Senate fails to advance student loan bills
The Senate on Thursday failed to move forward with two rival bills aimed at preventing an interest rate hike on student loans.
Both bills were subject to procedural votes in which 60 votes were needed to end debate.
A bill backed by Democrats that would extend existing interest rates on federally backed student loans failed 51 to 46, while a GOP alternative fell 40 to 57.
Interest rates will double on student loans from 3.4 percent to 6.8 percent in July without congressional action.
The Democratic bill sponsored by Sens. Jack Reed (D-R.I.) and Tom Harkin (D-Iowa) would have offset the cost of the lower rates by ending three tax breaks.
Specifically, it would limit the use of tax-deferred retirement accounts, restrict “earnings stripping” by expatriated entities and close an oil and gas industry tax break by treating oil from tar sands the same as other petroleum products.
The GOP bill sponsored by Sens. Tom Coburn (R-Okla.) and Lamar Alexander (R-Tenn.) would have required that all newly issued Stafford, Graduate PLUS, and Parent PLUS loans be set to the U.S. Treasury 10-year borrowing rate plus 3 percentage points. It would lower the interest rate for this coming school year for all newly issued federal student loans to a fixed rate of 4.75 percent, based on the May 15 auction rate of 1.75 percent.
Alexander said his bill was a permanent fix for all student loans rather than just a two-year extension for need-based loans.

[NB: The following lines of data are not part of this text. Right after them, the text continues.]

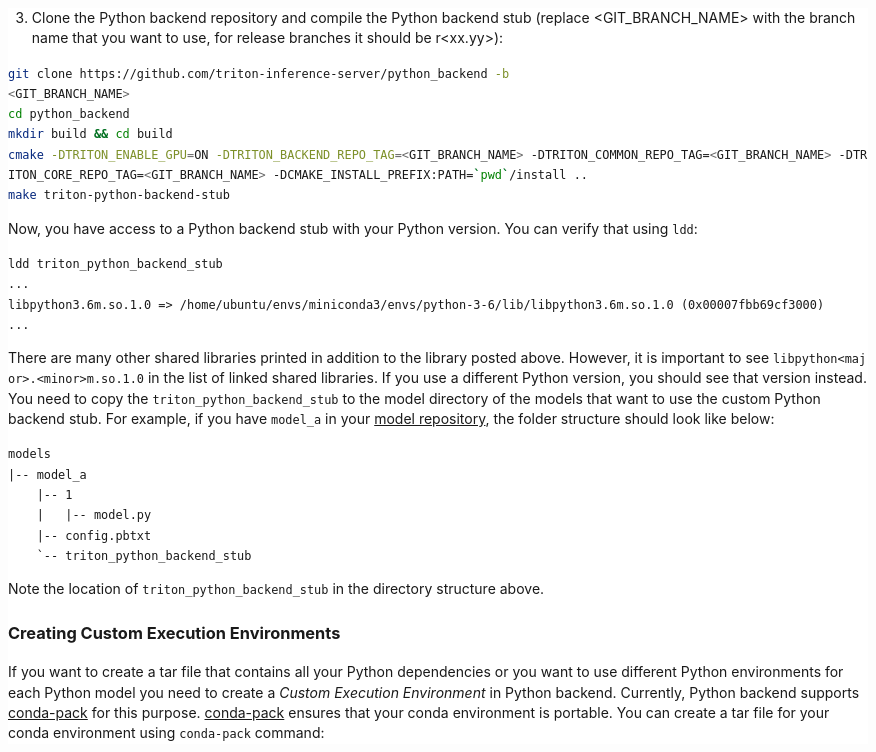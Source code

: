 3. Clone the Python backend repository and compile the Python backend stub
   (replace \<GIT\_BRANCH\_NAME\> with the branch name that you want to use,
   for release branches it should be r\<xx.yy\>):
```bash
git clone https://github.com/triton-inference-server/python_backend -b
<GIT_BRANCH_NAME>
cd python_backend
mkdir build && cd build
cmake -DTRITON_ENABLE_GPU=ON -DTRITON_BACKEND_REPO_TAG=<GIT_BRANCH_NAME> -DTRITON_COMMON_REPO_TAG=<GIT_BRANCH_NAME> -DTRITON_CORE_REPO_TAG=<GIT_BRANCH_NAME> -DCMAKE_INSTALL_PREFIX:PATH=`pwd`/install ..
make triton-python-backend-stub
```

Now, you have access to a Python backend stub with your Python version. You can verify
that using `ldd`:

```
ldd triton_python_backend_stub
...
libpython3.6m.so.1.0 => /home/ubuntu/envs/miniconda3/envs/python-3-6/lib/libpython3.6m.so.1.0 (0x00007fbb69cf3000)
...
```

There are many other shared libraries printed in addition to the library posted
above. However, it is important to see `libpython<major>.<minor>m.so.1.0` in the
list of linked shared libraries. If you use a different Python version, you
should see that version instead. You need to copy the
`triton_python_backend_stub` to the model directory of the models that want to
use the custom Python backend
stub. For example, if you have `model_a` in your
[model repository](https://github.com/triton-inference-server/server/blob/main/docs/user_guide/model_repository.md),
the folder structure should look like below:

```
models
|-- model_a
    |-- 1
    |   |-- model.py
    |-- config.pbtxt
    `-- triton_python_backend_stub
```

Note the location of `triton_python_backend_stub` in the directory structure
above.

### Creating Custom Execution Environments

If you want to create a tar file that contains all your Python dependencies or
you want to use different Python environments for each Python model you need to
create a *Custom Execution Environment* in Python backend.
Currently, Python backend supports
[conda-pack](https://conda.github.io/conda-pack/) for this purpose.
[conda-pack](https://conda.github.io/conda-pack/) ensures that your conda
environment is portable. You can create a tar file for your conda environment
using `conda-pack` command:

The House passed a similar bill last month that Reid said was unacceptable.
“The Republican’s alternative proposal would be worse than doing nothing at all,” Reid said. “I hope my Republican colleagues will help invest in America’s future rather than once again sticking it to the students.”
Under the House bill, federal student loan rates would be set at the 10-year Treasury note rate plus 2.5 percent. The rate would be variable and would reset each year, although students could package all their loans into a fixed-rate loan after graduation. Like the Senate GOP bill, the House bill also caps the rate at 8.5 percent for consolidated student loans.

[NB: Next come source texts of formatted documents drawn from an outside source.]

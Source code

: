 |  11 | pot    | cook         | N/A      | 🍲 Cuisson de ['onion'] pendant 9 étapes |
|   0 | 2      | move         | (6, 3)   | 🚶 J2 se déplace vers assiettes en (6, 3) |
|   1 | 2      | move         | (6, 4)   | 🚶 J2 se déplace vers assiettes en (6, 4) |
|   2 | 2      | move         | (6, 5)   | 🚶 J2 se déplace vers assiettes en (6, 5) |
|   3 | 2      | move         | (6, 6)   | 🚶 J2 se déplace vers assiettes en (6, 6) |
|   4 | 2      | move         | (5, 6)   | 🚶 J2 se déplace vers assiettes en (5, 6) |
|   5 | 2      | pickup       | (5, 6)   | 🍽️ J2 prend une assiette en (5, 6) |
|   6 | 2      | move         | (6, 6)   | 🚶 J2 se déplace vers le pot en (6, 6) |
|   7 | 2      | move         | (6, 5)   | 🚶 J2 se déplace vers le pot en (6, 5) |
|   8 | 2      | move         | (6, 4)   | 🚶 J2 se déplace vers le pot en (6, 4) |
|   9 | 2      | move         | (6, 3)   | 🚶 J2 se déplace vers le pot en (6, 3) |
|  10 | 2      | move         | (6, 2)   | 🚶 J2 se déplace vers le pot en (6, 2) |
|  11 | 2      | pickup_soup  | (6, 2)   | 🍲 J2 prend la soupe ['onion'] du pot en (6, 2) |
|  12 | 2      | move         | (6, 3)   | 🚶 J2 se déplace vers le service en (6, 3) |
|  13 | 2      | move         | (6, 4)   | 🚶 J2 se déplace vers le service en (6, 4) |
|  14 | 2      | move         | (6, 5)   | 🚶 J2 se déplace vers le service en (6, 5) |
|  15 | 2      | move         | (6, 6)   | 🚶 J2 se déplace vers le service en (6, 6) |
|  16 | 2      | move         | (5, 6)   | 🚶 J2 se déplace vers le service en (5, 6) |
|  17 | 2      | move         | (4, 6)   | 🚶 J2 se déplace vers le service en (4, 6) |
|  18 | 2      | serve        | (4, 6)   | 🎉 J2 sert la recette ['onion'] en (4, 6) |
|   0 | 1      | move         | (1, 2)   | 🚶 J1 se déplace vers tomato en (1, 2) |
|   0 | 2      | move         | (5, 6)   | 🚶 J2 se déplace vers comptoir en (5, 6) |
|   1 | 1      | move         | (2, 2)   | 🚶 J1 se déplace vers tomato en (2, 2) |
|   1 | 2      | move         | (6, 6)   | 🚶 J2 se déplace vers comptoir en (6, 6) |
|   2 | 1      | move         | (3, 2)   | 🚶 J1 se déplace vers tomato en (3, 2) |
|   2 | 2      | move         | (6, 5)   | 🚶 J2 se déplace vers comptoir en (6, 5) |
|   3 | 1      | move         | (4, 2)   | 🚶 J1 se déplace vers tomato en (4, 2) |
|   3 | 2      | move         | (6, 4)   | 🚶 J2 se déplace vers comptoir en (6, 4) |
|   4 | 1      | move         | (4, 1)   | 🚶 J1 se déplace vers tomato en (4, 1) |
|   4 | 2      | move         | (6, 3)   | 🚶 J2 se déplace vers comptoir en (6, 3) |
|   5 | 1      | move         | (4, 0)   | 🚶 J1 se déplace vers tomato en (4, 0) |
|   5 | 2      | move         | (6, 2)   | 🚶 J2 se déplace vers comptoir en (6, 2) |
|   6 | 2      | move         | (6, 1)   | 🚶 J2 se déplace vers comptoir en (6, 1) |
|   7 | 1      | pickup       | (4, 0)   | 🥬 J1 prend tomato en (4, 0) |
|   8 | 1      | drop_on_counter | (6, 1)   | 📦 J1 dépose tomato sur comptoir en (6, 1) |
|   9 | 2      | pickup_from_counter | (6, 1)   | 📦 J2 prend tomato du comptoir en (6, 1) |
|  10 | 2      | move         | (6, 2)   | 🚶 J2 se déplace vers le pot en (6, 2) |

GOP lawmakers have pointed out that President Obama proposed a plan similar to the House bill in his 2014 budget.
“This is an issue ripe for bipartisan cooperation,” Senate Minority Leader Mitch McConnell (R-Ky.) said Thursday. “Both the president and Republicans want to prevent rates from going up in July. And the ideas Republicans have put forward on this issue are actually quite similar to what the president has already proposed. So this should’ve been a slam dunk.”
Obama has said he’d veto the House bill if it were to pass in the Senate.